Converters with schema support

The AvroSchemaMessageConverter supports serializing and deserializing messages either using a predefined schema or by using the schema information available in the class (either reflectively, or contained in the SpecificRecord). If the target type of the conversion is a GenericRecord, then a schema must be set.

For using it, you can simply add it to the application context, optionally specifying one ore more MimeTypes to associate it with. The default MimeType is application/avro.

Here is an example of configuring it in a sink application registering the Apache Avro MessageConverter, without a predefined schema:

@EnableBinding(Sink.class)
@SpringBootApplication
public static class SinkApplication {

  ...

  @Bean
  public MessageConverter userMessageConverter() throws IOException {
    AvroSchemaMessageConverter avroSchemaMessageConverter {
      return new AvroSchemaMessageConverter(MimeType.valueOf("avro/bytes");
  }
}

Conversely, here is an application that registers a converter with a predefined schema, to be found on the classpath:

@EnableBinding(Sink.class)
@SpringBootApplication
public static class SinkApplication {

  ...

  @Bean
  public MessageConverter userMessageConverter() throws IOException {
    AvroSchemaMessageConverter avroSchemaMessageConverter {
      MessageConverter converter = new AvroSchemaMessageConverter(MimeType.valueOf("avro/bytes");
      converter.setSchemaLocation("classpath:schemas/User.avro");
      return converter;
  }
}

In order to understand the schema registry client converter, we will describe the schema registry support first.

6.5 Schema Registry Support

Most serialization models, especially the ones that aim for portability across different platforms and languages, rely on a schema that describes how the data is serialized in the binary payload. In order to serialize the data and then to interpret it, both the sending and receiving sides must have access to a schema that describes the binary format. In certain cases, the schema can be inferred from the payload type on serialization, or from the target type on deserialization, but in a lot of cases applications benefit from having access to an explicit schema that describes the binary data format. A schema registry allows you to store schema information in a textual format (typically JSON) and makes that information accessible to various applications that need it to receive and send data in binary format. A schema is referenceable as a tuple consisting of:

  • a subject that is the logical name of the schema;
  • the schema version;
  • the schema format which describes the binary format of the data.

6.5.1 Schema Registry Server

Spring Cloud Stream provides a schema registry server implementation.
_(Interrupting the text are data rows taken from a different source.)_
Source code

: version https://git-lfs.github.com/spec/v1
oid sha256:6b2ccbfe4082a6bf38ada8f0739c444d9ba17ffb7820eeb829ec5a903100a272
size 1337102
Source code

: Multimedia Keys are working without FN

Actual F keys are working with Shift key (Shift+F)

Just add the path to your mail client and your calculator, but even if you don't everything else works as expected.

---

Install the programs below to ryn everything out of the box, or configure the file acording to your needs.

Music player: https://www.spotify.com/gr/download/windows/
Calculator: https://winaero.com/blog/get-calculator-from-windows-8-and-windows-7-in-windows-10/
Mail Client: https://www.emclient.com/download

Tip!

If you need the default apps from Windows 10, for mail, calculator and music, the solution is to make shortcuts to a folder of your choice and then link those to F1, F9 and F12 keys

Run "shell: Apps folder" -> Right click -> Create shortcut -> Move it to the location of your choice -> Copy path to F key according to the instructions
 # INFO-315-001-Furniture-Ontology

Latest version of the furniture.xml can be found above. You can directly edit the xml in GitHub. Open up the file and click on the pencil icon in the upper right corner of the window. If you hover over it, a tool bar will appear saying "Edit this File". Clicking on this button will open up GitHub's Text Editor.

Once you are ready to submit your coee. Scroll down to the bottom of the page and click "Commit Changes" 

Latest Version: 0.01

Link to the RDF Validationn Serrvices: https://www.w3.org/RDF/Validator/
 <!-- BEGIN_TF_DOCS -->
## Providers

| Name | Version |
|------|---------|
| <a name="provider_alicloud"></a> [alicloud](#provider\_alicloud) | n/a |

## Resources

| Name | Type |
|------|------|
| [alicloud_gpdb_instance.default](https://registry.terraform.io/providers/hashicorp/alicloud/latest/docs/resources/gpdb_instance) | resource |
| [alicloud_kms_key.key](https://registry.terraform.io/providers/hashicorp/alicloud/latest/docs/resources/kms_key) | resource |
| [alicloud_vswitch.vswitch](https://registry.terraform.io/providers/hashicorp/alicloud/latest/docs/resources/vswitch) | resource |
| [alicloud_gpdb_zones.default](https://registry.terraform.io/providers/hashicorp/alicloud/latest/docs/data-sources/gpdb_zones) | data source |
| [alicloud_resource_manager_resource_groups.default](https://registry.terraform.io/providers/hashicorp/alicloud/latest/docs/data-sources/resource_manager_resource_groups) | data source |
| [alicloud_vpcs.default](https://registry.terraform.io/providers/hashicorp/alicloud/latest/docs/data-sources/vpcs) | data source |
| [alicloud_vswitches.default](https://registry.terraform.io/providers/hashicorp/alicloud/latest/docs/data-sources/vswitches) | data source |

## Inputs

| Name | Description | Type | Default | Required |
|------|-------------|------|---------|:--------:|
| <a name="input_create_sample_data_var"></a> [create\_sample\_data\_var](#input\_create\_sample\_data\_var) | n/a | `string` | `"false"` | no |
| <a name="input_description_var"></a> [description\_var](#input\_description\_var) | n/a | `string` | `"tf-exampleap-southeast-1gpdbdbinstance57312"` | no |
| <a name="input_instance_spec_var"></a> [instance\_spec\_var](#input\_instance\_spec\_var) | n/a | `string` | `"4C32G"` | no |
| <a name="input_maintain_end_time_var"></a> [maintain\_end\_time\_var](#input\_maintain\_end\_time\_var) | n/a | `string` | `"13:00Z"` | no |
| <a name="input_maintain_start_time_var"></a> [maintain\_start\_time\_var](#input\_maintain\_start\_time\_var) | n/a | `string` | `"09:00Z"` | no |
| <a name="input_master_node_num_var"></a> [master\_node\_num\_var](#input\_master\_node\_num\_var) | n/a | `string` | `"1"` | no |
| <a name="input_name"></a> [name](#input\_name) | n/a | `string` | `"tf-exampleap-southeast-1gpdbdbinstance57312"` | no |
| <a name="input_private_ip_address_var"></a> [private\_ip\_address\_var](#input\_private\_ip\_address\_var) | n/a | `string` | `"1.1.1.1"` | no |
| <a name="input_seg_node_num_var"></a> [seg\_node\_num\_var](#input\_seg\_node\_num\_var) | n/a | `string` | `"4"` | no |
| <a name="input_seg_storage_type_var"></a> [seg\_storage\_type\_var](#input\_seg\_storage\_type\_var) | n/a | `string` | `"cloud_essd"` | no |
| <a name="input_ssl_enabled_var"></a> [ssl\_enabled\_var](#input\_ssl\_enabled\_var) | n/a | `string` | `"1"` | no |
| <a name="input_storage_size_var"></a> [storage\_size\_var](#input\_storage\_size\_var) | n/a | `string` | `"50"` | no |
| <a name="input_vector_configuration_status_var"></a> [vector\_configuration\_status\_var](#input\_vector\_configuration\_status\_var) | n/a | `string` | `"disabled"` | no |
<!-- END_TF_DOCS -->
In order to use it, you can simply add the spring-cloud-stream-server artifact to your project and use the @EnableSchemaRegistryServer annotation, adding the schema registry server REST controller to your application. This annotation is intended to be used with Spring Boot web applications, and the listening port of the server is controlled by the server.port setting. The spring.cloud.stream.schema.server.path setting can be used to control the root path of the schema server (especially when it is embedded in other applications).

The schema registry server uses a relational database to store the schemas. By default, it uses an embedded database. You can customize the schema storage using the Spring Boot SQL database and JDBC configuration options.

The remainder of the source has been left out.